Control of infectious disease is essential for the production of healthy poultry flocks. Vaccination programs have been used extensively in North American factory farming methods to induce avian immune responses against bird pathogens. These include Marek's Disease, Duck Hepatitis Virus, Chicken Anemia Virus, Turkeypox, Fowlpox and others. Bird immunity is reliant on a complex network of cell types and soluble factors that must properly function in order for large commercial poultry flocks to survive.

Infectious bursal disease virus and chicken anemia are ubiquitous and have increased interest in combatting avian pathogens. Parasites of birds are another emerging concern since the crowded nature of poultry farms facilitates easy spreading.
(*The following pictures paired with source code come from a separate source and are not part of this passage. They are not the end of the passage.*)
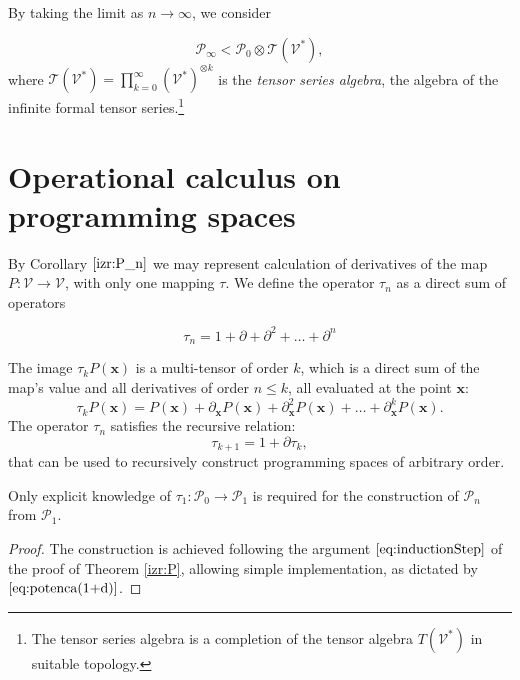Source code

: \documentclass[smallcondensed]{svjour3}
\newcommand{\T}{\mathcal{T}}
\newcommand{\VV}{\mathcal{V}}
\newcommand{\x}{\mathbf{x}}
\newcommand{\dP}{\mathcal{P}}
\newcommand{\D}{\partial}
\newcommand{\sumd}{\tau}
\begin{document}
By taking the limit as $n\to \infty$, we consider 
 	
 	\begin{equation}
 	\label{eq:P_algebra}
 	 	    \dP_\infty < \dP_0\otimes \T(\VV^*),
 	\end{equation}
where $\T(\VV^*)=\prod_{k=0}^\infty (\VV^*)^{\otimes k}$ is the \emph{tensor series
  algebra}, the algebra of the infinite formal tensor series.\footnote{The
  tensor series algebra is a completion of the tensor algebra $T(\VV^*)$ in suitable topology.}

\section{Operational calculus on programming spaces}\label{sec:operational}



By Corollary $\ref{izr:P_n}$ we may represent calculation of derivatives of the
map $P:\VV\to \VV$, with only one mapping $\sumd$. We define the operator
$\sumd_n$ as a direct sum of operators
 
 \begin{equation}\label{eq:DD}
  	\sumd_n = 1+\D +\D^2 +\ldots + \D^n 
  \end{equation}
  
The image $\sumd_kP(\x)$ is a multi-tensor of order $k$, which is a direct sum of the map's value and all derivatives of order $n\le k$, all evaluated at the point $\x$:
\begin{equation}
  \label{eq:multi_odvod}
  \sumd_kP(\x) = P(\mathbf{x})+\partial_\mathbf{x} P(\mathbf{x}) + \partial^2_\mathbf{x} P(\mathbf{x}) + \ldots + \partial^k_\mathbf{x} P(\mathbf{x}).
\end{equation}
The operator $\sumd_n$ satisfies the recursive relation:
  \begin{equation}
    \label{eq:potenca(1+d)}
    \sumd_{k+1}=1+\D\sumd_{k},
  \end{equation}
that can be used to recursively construct programming spaces of arbitrary order. 
\begin{proposition}
Only explicit knowledge of $\sumd_1:\dP_0\to\dP_1$ is required for the
construction of $\dP_n$ from $\dP_1$. 
\end{proposition}
\begin{proof}
  The construction is achieved following the argument $\eqref{eq:inductionStep}$ of the proof of Theorem \ref{izr:P}, allowing simple implementation, as dictated by $\eqref{eq:potenca(1+d)}$. 
\end{proof}
        
\end{document}
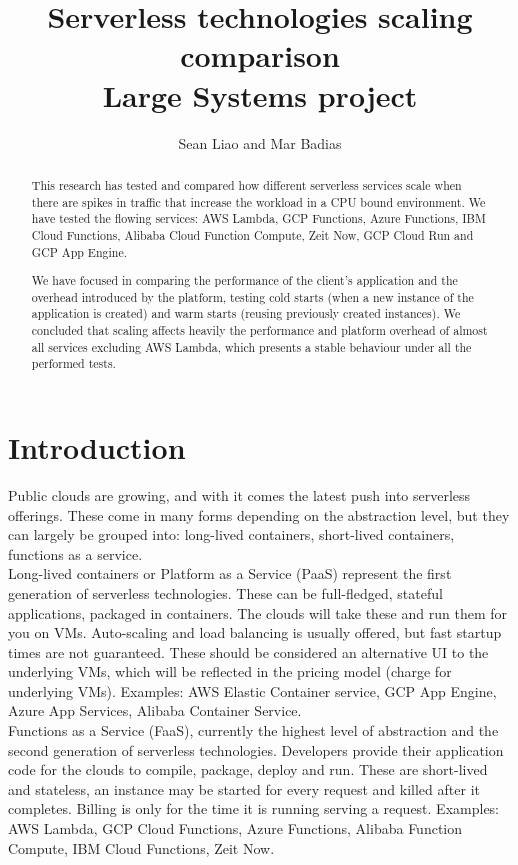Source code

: \documentclass[11pt]{article}
\title{
  Serverless technologies scaling comparison\\
  \large Large Systems project}
\author{Sean Liao and Mar Badias}
\begin{document}
\maketitle


\begin{abstract}
This research has tested and compared how different serverless services scale when there are spikes in traffic that increase the workload in a CPU bound environment. We have tested the flowing services: AWS Lambda, GCP Functions, Azure Functions, IBM Cloud Functions, Alibaba Cloud Function Compute, Zeit Now, GCP Cloud Run and GCP App Engine.

We have focused in comparing the performance of the client's application and the overhead introduced by the platform, testing cold starts (when a new instance of the application is created) and warm starts (reusing previously created instances). We concluded that scaling affects heavily the performance and platform overhead of almost all services excluding AWS Lambda, which presents a stable behaviour under all the performed tests.
\end{abstract}


\section{Introduction}
\label{introduction}

Public clouds are growing, and with it comes the latest push into serverless offerings. These come in many forms depending on the abstraction level, but they can largely be grouped into: long-lived containers, short-lived containers, functions as a service. \\

Long-lived containers or Platform as a Service (PaaS) represent the first generation of serverless technologies. These can be full-fledged, stateful applications, packaged in containers. The clouds will take these and run them for you on VMs. Auto-scaling and load balancing is usually offered, but fast startup times are not guaranteed. These should be considered an alternative UI to the underlying VMs, which will be reflected in the pricing model (charge for underlying VMs). Examples: AWS Elastic Container service, GCP App Engine, Azure App Services, Alibaba Container Service. \\

Functions as a Service (FaaS), currently the highest level of abstraction and the second generation of serverless technologies. Developers provide their application code for the clouds to compile, package, deploy and run. These are short-lived and stateless, an instance may be started for every request and killed after it completes. Billing is only for the time it is running serving a request. Examples: AWS Lambda, GCP Cloud Functions, Azure Functions, Alibaba Function Compute, IBM Cloud Functions, Zeit Now.\\
\end{document}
=== Immunosuppressive diseases ===

Several immunosuppressive agents are encountered by birds including viruses, bacteria, parasites, toxins, mycotoxins, chemicals and drugs. The most common immunosuppressive viruses are Infectious Bursal Disease Virus (IBDV), Avian Leukosis, Marek's Disease (MD) and Hemorrhagic Enteritis Virus (HEV). Concurrent immunosuppressive infections are an emerging concern in the poultry industry whereby early infection with IBDV causes the MD virus to come out of dormancy and contribute to active disease. New studies show that stress is the number one cause of immunosuppression in birds. Stressors leave birds more susceptible to infectious agents and therefore, new poultry management guidelines may become a necessity.

=== Birds as vectors ===

The migratory nature of birds poses a distinct danger for the spreading of diseases. Without being affected by the infectious agent, birds can act as vectors in spreading psittacosis, salmonellosis, campylobacteriosis, mycobacteriosis, avian influenza, giardiasis and cryptosporidiosis. These zoonotic diseases can be transmitted to humans.
In the case of avian influenza (H5N1 strain), water birds can be infected with the low pathogenic form or the high pathogenic form. The former induces mild symptoms such as a drop in egg production, ruffled feathers and mild effects on the avian respiratory tract. The highly pathogenic form spreads much more rapidly and can infect multiple tissues and organs. Massive internal bleeding and hemorrhaging follow and this has earned the H5N1 virus the moniker "chicken ebola."

=== Tumours ===

Much like other animals, birds are prone to cancers and tumours. This refers to the abnormal growth of cells in a tissue or organ that can be either malignant or benign. Internal cancers can occur in the kidneys, liver, stomach, ovary, muscles or bone. Squamous cell carcinoma is a form of skin cancer that birds obtain, manifesting on the wing tips, toes, and around the beak and eyes. The cause is believed to be high exposure to UV rays. Additionally, a cancer of the connective tissue, known as fibrosarcoma, is often seen in the leg or wing. This occurs in many parrot species, cockatiels, macaws and budgerigars. Treatment options include amputation and surgery.